Trump doradza Ukrainie pokój, nie walkę o terytorium: Zmiana podejścia nowej administracji?
Doradca Donalda Trumpa, Bryan Lanza, zapowiedział, że przyszła administracja Stanów Zjednoczonych skoncentruje się na promowaniu pokoju na Ukrainie, nie zaś na wspieraniu dążeń Kijowa do odzyskania Krymu i terenów okupowanych przez Rosję. W wywiadzie dla BBC, Lanza podkreślił, że priorytetem jest realistyczne podejście do zakończenia konfliktu, a oczekiwania odzyskania Krymu uważa za nierealne.
Wypowiedzi Lanziego wyraźnie wskazują na zmianę kursu w polityce USA wobec wojny na Ukrainie. Nowa administracja zamierza naciskać na prezydenta Ukrainy, Wołodymyra Zełenskiego, aby skupił się na osiągnięciu pokoju, nawet kosztem terytorialnych ambicji. „Jeśli prezydent Zełenski twierdzi, że pokój jest możliwy tylko po odzyskaniu Krymu, to pokazuje, że nie traktuje negocjacji poważnie” – stwierdził doradca. Według Lanziego „Krym zniknął” i powrót półwyspu do Ukrainy jest poza realnym zasięgiem.
Krym, który został zaanektowany przez Rosję w 2014 roku, stał się symbolem konfliktu, który trwa do dziś. W 2022 roku Rosja rozpoczęła pełnoskalową inwazję, zajmując tereny na wschodzie Ukrainy. Trump, jako prezydent-elekt, konsekwentnie zapowiadał zakończenie wojny, jednak nie ujawnił jeszcze konkretnego planu działania. Lanza wyraził przekonanie, że odzyskanie Krymu i oczekiwanie pomocy militarnej USA w tej sprawie jest nierealne.

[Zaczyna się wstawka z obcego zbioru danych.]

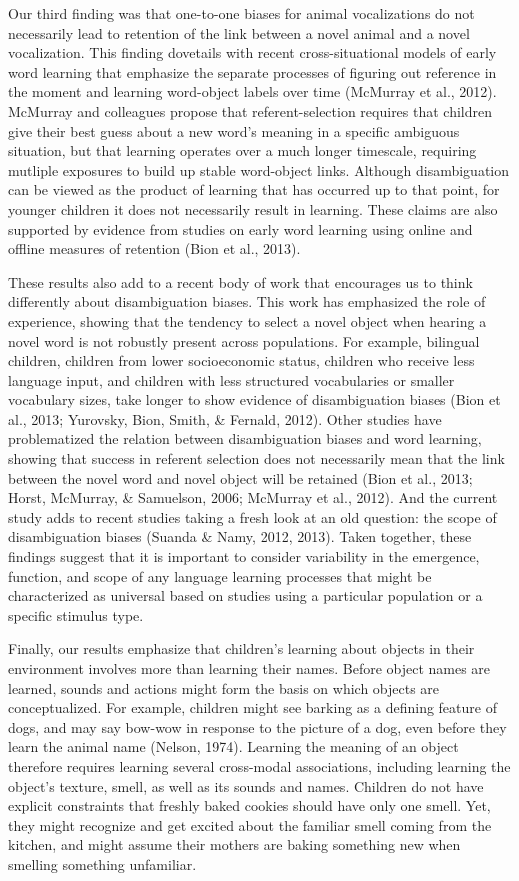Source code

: \documentclass[english,floatsintext,man]{apa6}
\theoremstyle{definition}
\theoremstyle{definition}
\theoremstyle{definition}
\theoremstyle{remark}
\begin{document}
Our third finding was that one-to-one biases for animal vocalizations do
not necessarily lead to retention of the link between a novel animal and
a novel vocalization. This finding dovetails with recent
cross-situational models of early word learning that emphasize the
separate processes of figuring out reference in the moment and learning
word-object labels over time (McMurray et al., 2012). McMurray and
colleagues propose that referent-selection requires that children give
their best guess about a new word's meaning in a specific ambiguous
situation, but that learning operates over a much longer timescale,
requiring mutliple exposures to build up stable word-object links.
Although disambiguation can be viewed as the product of learning that
has occurred up to that point, for younger children it does not
necessarily result in learning. These claims are also supported by
evidence from studies on early word learning using online and offline
measures of retention (Bion et al., 2013).

These results also add to a recent body of work that encourages us to
think differently about disambiguation biases. This work has emphasized
the role of experience, showing that the tendency to select a novel
object when hearing a novel word is not robustly present across
populations. For example, bilingual children, children from lower
socioeconomic status, children who receive less language input, and
children with less structured vocabularies or smaller vocabulary sizes,
take longer to show evidence of disambiguation biases (Bion et al.,
2013; Yurovsky, Bion, Smith, \& Fernald, 2012). Other studies have
problematized the relation between disambiguation biases and word
learning, showing that success in referent selection does not
necessarily mean that the link between the novel word and novel object
will be retained (Bion et al., 2013; Horst, McMurray, \& Samuelson,
2006; McMurray et al., 2012). And the current study adds to recent
studies taking a fresh look at an old question: the scope of
disambiguation biases (Suanda \& Namy, 2012, 2013). Taken together,
these findings suggest that it is important to consider variability in
the emergence, function, and scope of any language learning processes
that might be characterized as universal based on studies using a
particular population or a specific stimulus type.

Finally, our results emphasize that children's learning about objects in
their environment involves more than learning their names. Before object
names are learned, sounds and actions might form the basis on which
objects are conceptualized. For example, children might see barking as a
defining feature of dogs, and may say bow-wow in response to the picture
of a dog, even before they learn the animal name (Nelson, 1974).
Learning the meaning of an object therefore requires learning several
cross-modal associations, including learning the object's texture,
smell, as well as its sounds and names. Children do not have explicit
constraints that freshly baked cookies should have only one smell. Yet,
they might recognize and get excited about the familiar smell coming
from the kitchen, and might assume their mothers are baking something
new when smelling something unfamiliar.
\end{document}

Pomimo krytyki, Lanza podkreślił swoje uznanie dla Ukraińców, opisując ich jako „lwy o sercach”. Jednak jasno zaznaczył, że głównym celem USA jest pokój i powstrzymanie dalszego rozlewu krwi, a nie walki o każde terytorium. „To nie jest wizja zwycięstwa, ale wizja pokoju. Zacznijmy szczerą rozmowę” – dodał doradca.
Nowa administracja planuje rozmowy pokojowe z udziałem kluczowych doradców Trumpa. Według anonimowego doradcy Rady Bezpieczeństwa Narodowego, nikt poza byłym prezydentem nie ma pełnego wglądu w jego plany dotyczące Ukrainy. Trump podkreślał, że jego decyzje w sprawach bezpieczeństwa narodowego były wielokrotnie podejmowane samodzielnie i w kluczowych momentach.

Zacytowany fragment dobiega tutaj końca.